WORK INSTRUCTION ▸
The pictures must be left out, while the rest of the data is copied exactly.

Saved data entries

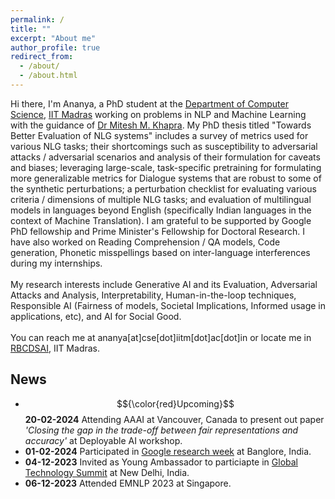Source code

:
 ```yaml
---
permalink: /
title: ""
excerpt: "About me"
author_profile: true
redirect_from: 
  - /about/
  - /about.html
---
```


<!-- ![Evaluation of NLG](/images/nlg-image.png){: .align-right width="300px"}

I am currently a PhD student in the Department of Computer Science and Engineering at IIT Madras working with Dr. Mitesh M. Khapra. My research interests include Natural Language Processing, Deep Learning, Adversarial Attacks, and Dialog Systems -->

Hi there, I'm Ananya, a PhD student at the [Department of Computer Science](https://www.cse.iitm.ac.in/index.php), [IIT Madras](https://www.iitm.ac.in/) working on problems in NLP and Machine Learning with the guidance of [Dr Mitesh M. Khapra](http://www.cse.iitm.ac.in/~miteshk/). My PhD thesis titled "Towards Better Evaluation of NLG systems" includes a survey of metrics used for various NLG tasks; their shortcomings such as susceptibility to adversarial attacks / adversarial scenarios and analysis of their formulation for caveats and biases; leveraging large-scale, task-specific pretraining for formulating more generalizable metrics for Dialogue systems that are robust to some of the synthetic perturbations; a perturbation checklist for evaluating various criteria / dimensions of multiple NLG tasks; and evaluation of multilingual models in languages beyond English (specifically Indian languages in the context of Machine Translation). I am grateful to be supported by Google PhD fellowship and Prime Minister's Fellowship for Doctoral Research. I have also worked on Reading Comprehension / QA models, Code generation, Phonetic misspellings based on inter-language interferences during my internships.<br/><br/>
My research interests include Generative AI and its Evaluation, Adversarial Attacks and Analysis, Interpretability, Human-in-the-loop techniques, Responsible AI (Fairness of models, Societal Implications, Informed usage in applications, etc), and AI for Social Good. <br/><br/>
You can reach me at ananya[at]cse[dot]iitm[dot]ac[dot]in or locate me in [RBCDSAI](https://rbcdsai.iitm.ac.in/contact/), IIT Madras.

## News
- $${\color{red}Upcoming}$$ **20-02-2024** Attending AAAI at Vancouver, Canada to present out paper *'Closing the gap in the trade-off between fair
representations and accuracy'* at Deployable AI workshop.
- **01-02-2024** Participated in [Google research week](https://sites.google.com/view/researchweek24/home) at Banglore, India.
- **04-12-2023** Invited as Young Ambassador to particiapte in [Global Technology Summit](https://carnegieindia.org/specialprojects/globaltechnologysummit) at New Delhi, India.
- **06-12-2023** Attended EMNLP 2023 at Singapore.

ANSWER BOX ▸
Source code

:
 ```yaml
---
permalink: /
title: ""
excerpt: "About me"
author_profile: true
redirect_from: 
  - /about/
  - /about.html
---
```


<!-- ![Evaluation of NLG](/images/nlg-image.png){: .align-right width="300px"}

I am currently a PhD student in the Department of Computer Science and Engineering at IIT Madras working with Dr. Mitesh M. Khapra. My research interests include Natural Language Processing, Deep Learning, Adversarial Attacks, and Dialog Systems -->

Hi there, I'm Ananya, a PhD student at the [Department of Computer Science](https://www.cse.iitm.ac.in/index.php), [IIT Madras](https://www.iitm.ac.in/) working on problems in NLP and Machine Learning with the guidance of [Dr Mitesh M. Khapra](http://www.cse.iitm.ac.in/~miteshk/). My PhD thesis titled "Towards Better Evaluation of NLG systems" includes a survey of metrics used for various NLG tasks; their shortcomings such as susceptibility to adversarial attacks / adversarial scenarios and analysis of their formulation for caveats and biases; leveraging large-scale, task-specific pretraining for formulating more generalizable metrics for Dialogue systems that are robust to some of the synthetic perturbations; a perturbation checklist for evaluating various criteria / dimensions of multiple NLG tasks; and evaluation of multilingual models in languages beyond English (specifically Indian languages in the context of Machine Translation). I am grateful to be supported by Google PhD fellowship and Prime Minister's Fellowship for Doctoral Research. I have also worked on Reading Comprehension / QA models, Code generation, Phonetic misspellings based on inter-language interferences during my internships.<br/><br/>
My research interests include Generative AI and its Evaluation, Adversarial Attacks and Analysis, Interpretability, Human-in-the-loop techniques, Responsible AI (Fairness of models, Societal Implications, Informed usage in applications, etc), and AI for Social Good. <br/><br/>
You can reach me at ananya[at]cse[dot]iitm[dot]ac[dot]in or locate me in [RBCDSAI](https://rbcdsai.iitm.ac.in/contact/), IIT Madras.

## News
- $${\color{red}Upcoming}$$ **20-02-2024** Attending AAAI at Vancouver, Canada to present out paper *'Closing the gap in the trade-off between fair
representations and accuracy'* at Deployable AI workshop.
- **01-02-2024** Participated in [Google research week](https://sites.google.com/view/researchweek24/home) at Banglore, India.
- **04-12-2023** Invited as Young Ambassador to particiapte in [Global Technology Summit](https://carnegieindia.org/specialprojects/globaltechnologysummit) at New Delhi, India.
- **06-12-2023** Attended EMNLP 2023 at Singapore.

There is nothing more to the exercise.